In August of 1968 I can remember driving in New York down the West Side Highway to the piers where the ocean-going liners were docked. I’d done some research on what the United States looked like, how fast the ship was, and how many people would be on board. There ahead of the car in the near distance were the colored funnels of the ships of many different countries. I remember seeing the distinctive ironwork around the stacks of one of the twin ships of the Italian Line. Then I caught sight of the squat red, white, and blue stacks of the United States. “There it is! There it is!” I shouted jumping up and down in the back seat.
No kid was ever as excited at that moment as I was. My father, who was probably anxious about driving in New York traffic, and the imminence of an international departure, turned around with a raised hand as if to strike me and a raised voice. “Calm down!” My mother rebuked him and told him it was all right for me to be excited. But I knew it was all right even before she said so. I had never been more thrilled in my life. And that kid’s instincts were right. The whole world was about to open up for me. My fear had fallen away.
Dear reader, try and imagine your childhood self on the verge of a great change that terrified you.
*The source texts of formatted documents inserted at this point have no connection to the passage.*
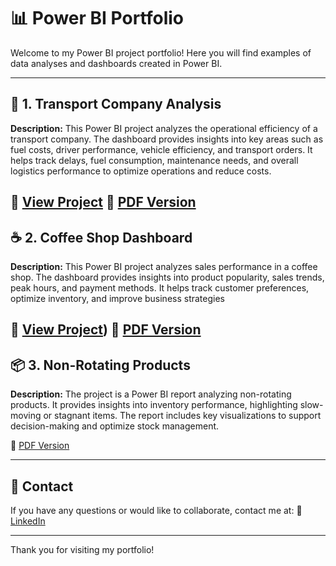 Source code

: # 📊 Power BI Portfolio

Welcome to my Power BI project portfolio! Here you will find examples of data analyses and dashboards created in Power BI. 

---

## 🚛 1. Transport Company Analysis
**Description:** 
This Power BI project analyzes the operational efficiency of a transport company. The dashboard provides insights into key areas such as fuel costs, driver performance, vehicle efficiency, and transport orders. It helps track delays, fuel consumption, maintenance needs, and overall logistics performance to optimize operations and reduce costs.

🔗 [View Project](https://app.powerbi.com/reportEmbed?reportId=dd3f7e48-a3c8-447a-9db4-a3ee8b0f0b64&autoAuth=true&ctid=09431c8d-51e9-4f0e-a6d1-45c91b46b4d1)
🔗 [PDF Version](https://we.tl/t-gNShAE3MBd)
---

## ☕ 2. Coffee Shop Dashboard
**Description:** 
This Power BI project analyzes sales performance in a coffee shop. The dashboard provides insights into product popularity, sales trends, peak hours, and payment methods. It helps track customer preferences, optimize inventory, and improve business strategies


🔗 [View Project](https://app.powerbi.com/reportEmbed?reportId=cd8ff96a-f42d-4cfd-9f94-628c948b6740&autoAuth=true&ctid=09431c8d-51e9-4f0e-a6d1-45c91b46b4d1))
🔗 [PDF Version](https://we.tl/t-pQKIRVCH6p)
---

## 📦 3. Non-Rotating Products
**Description:** 
The project is a Power BI report analyzing non-rotating products. It provides insights into inventory performance, highlighting slow-moving or stagnant items. The report includes key visualizations to support decision-making and optimize stock management.

🔗 [PDF Version](https://we.tl/t-xH38b8CwuV)

---


## 📧 Contact
If you have any questions or would like to collaborate, contact me at:
🔗 [LinkedIn](https://www.linkedin.com/in/jakub-gazdowicz-a24367183/)

---

Thank you for visiting my portfolio!
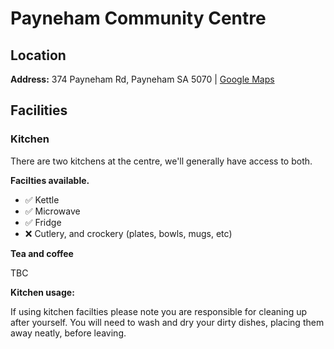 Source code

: # Payneham Community Centre

## Location

**Address:** 374 Payneham Rd, Payneham SA 5070  |  [Google Maps](https://goo.gl/maps/6TJUtFFa4b4f53AN9)

## Facilities

### Kitchen

There are two kitchens at the centre, we'll generally have access to both.

**Facilties available.**

- ✅ Kettle
- ✅ Microwave
- ✅ Fridge
- ❌ Cutlery, and crockery (plates, bowls, mugs, etc)

**Tea and coffee**

TBC

**Kitchen usage:**

If using kitchen facilties please note you are responsible for cleaning up after yourself.
You will need to wash and dry your dirty dishes, placing them away neatly, before leaving.

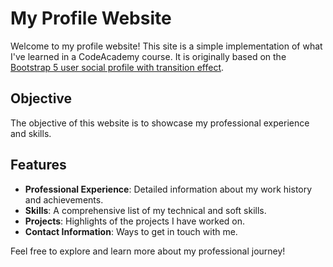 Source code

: # My Profile Website

Welcome to my profile website! This site is a simple implementation of what I've learned in a CodeAcademy course. It is originally based on the [Bootstrap 5 user social profile with transition effect](https://bbbootstrap.com/snippets/bootstrap-5-user-social-profile-transition-effect-79746232#).

## Objective

The objective of this website is to showcase my professional experience and skills.

## Features

- **Professional Experience**: Detailed information about my work history and achievements.
- **Skills**: A comprehensive list of my technical and soft skills.
- **Projects**: Highlights of the projects I have worked on.
- **Contact Information**: Ways to get in touch with me.

Feel free to explore and learn more about my professional journey!
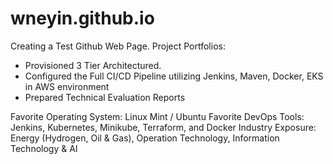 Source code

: # wneyin.github.io
Creating a Test Github Web Page.
Project Portfolios:
- Provisioned 3 Tier Architectured.
- Configured the Full CI/CD Pipeline utilizing Jenkins, Maven, Docker, EKS in AWS environment
- Prepared Technical Evaluation Reports

Favorite Operating System: Linux Mint / Ubuntu
Favorite DevOps Tools: Jenkins, Kubernetes, Minikube, Terraform, and Docker
Industry Exposure: Energy (Hydrogen, Oil & Gas), Operation Technology, Information Technology & AI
Allow yourself to have a little cry about your fear at the immensity of that change. Re-considering my childhood has made me newly appreciate all that I was given. It has made me remember a determination to adapt and a capacity for excitement that had me hopping around the back seat of the car. I somehow think that those privileges, that ability to cope, that ultimately unworried embrace of something new are all things that I still have today. They make me dry my tears even in the midst of an unprecedented crisis. Slowly, self-approbation builds and I look upon the uncertain future with a new confidence that whatever happens, I can handle it, and probably even enjoy it. Thanks Marty. For the time being, I have no need to call 311.